··· Provided records
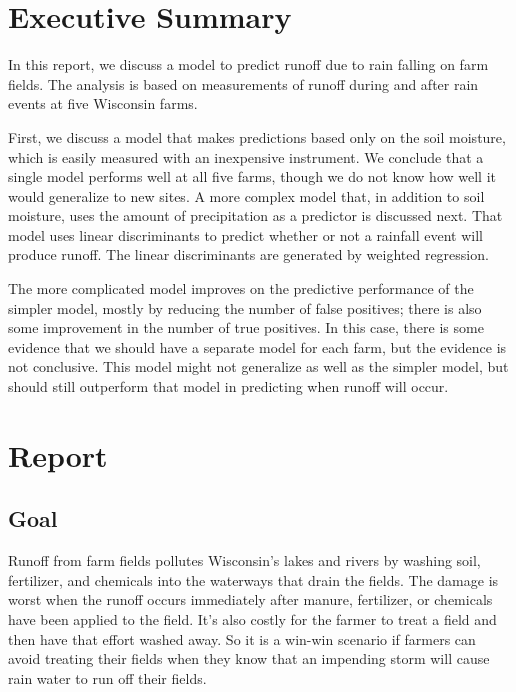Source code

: \documentclass[11pt]{article}
\title{\report}
\author{Wesley Brooks}
\date{}                                           %
\begin{document}
\maketitle{}

\section{Executive Summary}
In this report, we discuss a model to predict runoff due to rain falling on farm fields. The analysis is based on measurements of runoff during and after rain events at five Wisconsin farms.\*

First, we discuss a model that makes predictions based only on the soil moisture, which is easily measured with an inexpensive instrument. We conclude that a single model performs well at all five farms, though we do not know how well it would generalize to new sites. A more complex model that,  in addition to soil moisture, uses the amount of precipitation as a predictor is discussed next. That model uses linear discriminants to predict whether or not a rainfall event will produce runoff. The linear discriminants are generated by weighted regression.\*

The more complicated model improves on the predictive performance of the simpler model, mostly by reducing the number of false positives; there is also some improvement in the number of true positives. In this case, there is some evidence that we should have a separate model for each farm, but the evidence is not conclusive. This model might not generalize as well as the simpler model, but should still outperform that model in predicting when runoff will occur.\*

\section{Report}

\subsection{Goal}
Runoff from farm fields pollutes Wisconsin's lakes and rivers by washing soil, fertilizer, and chemicals into the waterways that drain the fields. The damage is worst when the runoff occurs immediately after manure, fertilizer, or chemicals have been applied to the field. It's also costly for the farmer to treat a field and then have that effort washed away. So it is a win-win scenario if farmers can avoid treating their fields when they know that an impending storm will cause rain water to run off their fields. \*
\end{document}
······
The expected answer is the complete set of entries, copied verbatim, with no pictures.

Task result
Source code

: \documentclass[11pt]{article}
\title{\report}
\author{Wesley Brooks}
\date{}                                           %
\begin{document}
\maketitle{}

\section{Executive Summary}
In this report, we discuss a model to predict runoff due to rain falling on farm fields. The analysis is based on measurements of runoff during and after rain events at five Wisconsin farms.\*

First, we discuss a model that makes predictions based only on the soil moisture, which is easily measured with an inexpensive instrument. We conclude that a single model performs well at all five farms, though we do not know how well it would generalize to new sites. A more complex model that,  in addition to soil moisture, uses the amount of precipitation as a predictor is discussed next. That model uses linear discriminants to predict whether or not a rainfall event will produce runoff. The linear discriminants are generated by weighted regression.\*

The more complicated model improves on the predictive performance of the simpler model, mostly by reducing the number of false positives; there is also some improvement in the number of true positives. In this case, there is some evidence that we should have a separate model for each farm, but the evidence is not conclusive. This model might not generalize as well as the simpler model, but should still outperform that model in predicting when runoff will occur.\*

\section{Report}

\subsection{Goal}
Runoff from farm fields pollutes Wisconsin's lakes and rivers by washing soil, fertilizer, and chemicals into the waterways that drain the fields. The damage is worst when the runoff occurs immediately after manure, fertilizer, or chemicals have been applied to the field. It's also costly for the farmer to treat a field and then have that effort washed away. So it is a win-win scenario if farmers can avoid treating their fields when they know that an impending storm will cause rain water to run off their fields. \*
\end{document}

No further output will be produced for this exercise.